What was supposed to happen with Greece in terms of EU sanctions?

I wonder if Greece was actually sanctioned?  I can’t find relevant news articles, but this one suggests they were not (it suggests Hungary will be first country sanctioned).

EU FINANCE ministers have backed a European Commission plan to impose financial sanctions against Hungary over its budget deficit, the first such move against any member of the union.

The development, if followed through by the ministers, would see Budapest deprived of some €495 million in EU cohesion funding.

The procedure against Hungary represents a key test of a new system to toughen the enforcement of EU budget rules, one which will be underpinned by Europe’s new fiscal treaty.

A good short article by Mark Spiegel:

The Growth and Stability Pact proposes regulations which strengthen the surveillance of budgetary positions and defines the procedure for handling excessive deficits. Under this pact, each EMU member is committed to a medium-term budgetary position of close to balance, or surplus. This policy allows for some movements of the budget deficit over a business cycle due to “automatic stabilizers.” For example, budgets which are balanced under full employment will go into surplus and deficit by themselves during booms and busts respectively, due to fluctuations in government revenues and social spending. Nevertheless, the stability pact forbids countries from running government deficits in excess of 3 percent of gross domestic product.

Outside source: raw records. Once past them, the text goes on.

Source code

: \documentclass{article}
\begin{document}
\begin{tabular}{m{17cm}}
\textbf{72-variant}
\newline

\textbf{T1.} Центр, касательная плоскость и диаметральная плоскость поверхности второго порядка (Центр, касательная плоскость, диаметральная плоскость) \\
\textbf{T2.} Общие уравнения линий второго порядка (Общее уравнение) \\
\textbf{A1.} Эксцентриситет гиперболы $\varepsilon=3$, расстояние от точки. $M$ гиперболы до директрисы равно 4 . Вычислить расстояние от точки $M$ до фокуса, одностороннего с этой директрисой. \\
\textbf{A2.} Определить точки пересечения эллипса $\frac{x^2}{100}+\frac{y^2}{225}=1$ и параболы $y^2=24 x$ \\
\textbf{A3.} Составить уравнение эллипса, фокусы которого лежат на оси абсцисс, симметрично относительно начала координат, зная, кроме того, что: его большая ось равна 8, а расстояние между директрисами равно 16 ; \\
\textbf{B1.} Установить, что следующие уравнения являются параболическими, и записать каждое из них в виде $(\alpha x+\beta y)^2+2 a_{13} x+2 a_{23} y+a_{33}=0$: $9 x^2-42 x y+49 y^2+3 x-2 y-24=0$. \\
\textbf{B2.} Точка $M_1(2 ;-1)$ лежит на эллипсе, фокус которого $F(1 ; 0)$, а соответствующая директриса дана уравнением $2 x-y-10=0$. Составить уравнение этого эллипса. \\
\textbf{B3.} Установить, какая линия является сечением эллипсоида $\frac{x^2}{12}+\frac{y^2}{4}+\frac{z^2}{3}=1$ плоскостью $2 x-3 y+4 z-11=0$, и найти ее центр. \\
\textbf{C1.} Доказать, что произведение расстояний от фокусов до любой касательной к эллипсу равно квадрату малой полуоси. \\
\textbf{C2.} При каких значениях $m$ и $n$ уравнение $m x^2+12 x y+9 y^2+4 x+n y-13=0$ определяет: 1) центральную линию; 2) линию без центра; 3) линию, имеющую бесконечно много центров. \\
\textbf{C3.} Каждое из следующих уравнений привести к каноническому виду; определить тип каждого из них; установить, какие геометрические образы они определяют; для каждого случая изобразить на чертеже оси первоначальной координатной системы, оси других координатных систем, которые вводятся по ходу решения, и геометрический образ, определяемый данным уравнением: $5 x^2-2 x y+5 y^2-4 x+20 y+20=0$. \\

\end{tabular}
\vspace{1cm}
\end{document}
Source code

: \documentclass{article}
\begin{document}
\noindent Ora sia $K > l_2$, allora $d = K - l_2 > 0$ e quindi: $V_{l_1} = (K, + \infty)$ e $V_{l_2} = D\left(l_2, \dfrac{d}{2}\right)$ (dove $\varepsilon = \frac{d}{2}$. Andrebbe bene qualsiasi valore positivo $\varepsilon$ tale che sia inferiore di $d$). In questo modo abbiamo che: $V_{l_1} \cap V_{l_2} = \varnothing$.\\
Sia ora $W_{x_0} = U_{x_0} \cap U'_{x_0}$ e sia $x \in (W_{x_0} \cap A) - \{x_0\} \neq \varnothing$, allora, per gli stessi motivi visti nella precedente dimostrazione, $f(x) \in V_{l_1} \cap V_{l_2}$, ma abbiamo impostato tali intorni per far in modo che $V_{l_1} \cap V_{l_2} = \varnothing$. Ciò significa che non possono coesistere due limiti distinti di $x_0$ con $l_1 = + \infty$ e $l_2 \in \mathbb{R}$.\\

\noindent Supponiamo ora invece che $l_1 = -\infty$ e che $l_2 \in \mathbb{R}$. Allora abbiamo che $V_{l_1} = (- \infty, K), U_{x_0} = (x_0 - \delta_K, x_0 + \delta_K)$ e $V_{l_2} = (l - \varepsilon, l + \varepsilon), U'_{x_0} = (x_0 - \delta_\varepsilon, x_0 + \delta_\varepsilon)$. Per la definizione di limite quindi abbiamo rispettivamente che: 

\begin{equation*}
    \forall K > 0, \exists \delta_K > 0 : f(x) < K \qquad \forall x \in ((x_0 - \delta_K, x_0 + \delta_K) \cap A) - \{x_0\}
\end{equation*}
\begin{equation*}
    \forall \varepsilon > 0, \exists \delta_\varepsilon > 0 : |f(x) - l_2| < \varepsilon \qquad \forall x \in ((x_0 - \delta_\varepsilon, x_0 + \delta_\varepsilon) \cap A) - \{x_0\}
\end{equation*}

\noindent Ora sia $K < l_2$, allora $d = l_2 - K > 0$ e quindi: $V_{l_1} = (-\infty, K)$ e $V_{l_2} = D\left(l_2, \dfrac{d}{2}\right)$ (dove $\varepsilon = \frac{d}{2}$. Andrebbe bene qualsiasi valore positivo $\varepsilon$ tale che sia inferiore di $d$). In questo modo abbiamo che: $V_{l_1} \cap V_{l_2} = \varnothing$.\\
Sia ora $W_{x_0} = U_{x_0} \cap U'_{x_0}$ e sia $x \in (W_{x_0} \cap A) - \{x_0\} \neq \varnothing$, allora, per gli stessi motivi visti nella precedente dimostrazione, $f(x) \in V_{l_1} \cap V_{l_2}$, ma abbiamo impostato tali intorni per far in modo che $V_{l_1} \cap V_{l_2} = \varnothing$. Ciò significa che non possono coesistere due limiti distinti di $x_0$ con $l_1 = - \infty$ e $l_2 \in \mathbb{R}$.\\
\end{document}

The surveillance measures are designed to insure that nations which are in danger of violating budgetary guidelines are identified early. Member states will be required to publicly announce stability programs which specify their budget objectives and make plans for adjustment in the government budget as needed to achieve compliance. The European Commission and the European Council will also monitor countries’ budget positions to give early warning to a member state whose budget path appears to be headed towards excessive government deficit.

The more controversial component of the Growth and Stability Pact concerns the provision of sanctions for nations running excessive deficits. The Commission will prepare a report whenever a nation’s actual or planned government deficit exceeds the 3 percent benchmark. The stability pact does make exceptions for excessive deficits resulting from major economic downturns. In order to qualify for exception, however, countries must suffer an annual fall in GDP of at least 2 percent. Such a downturn would be severe; for example, France has not experienced a downturn of this magnitude in the post-war era.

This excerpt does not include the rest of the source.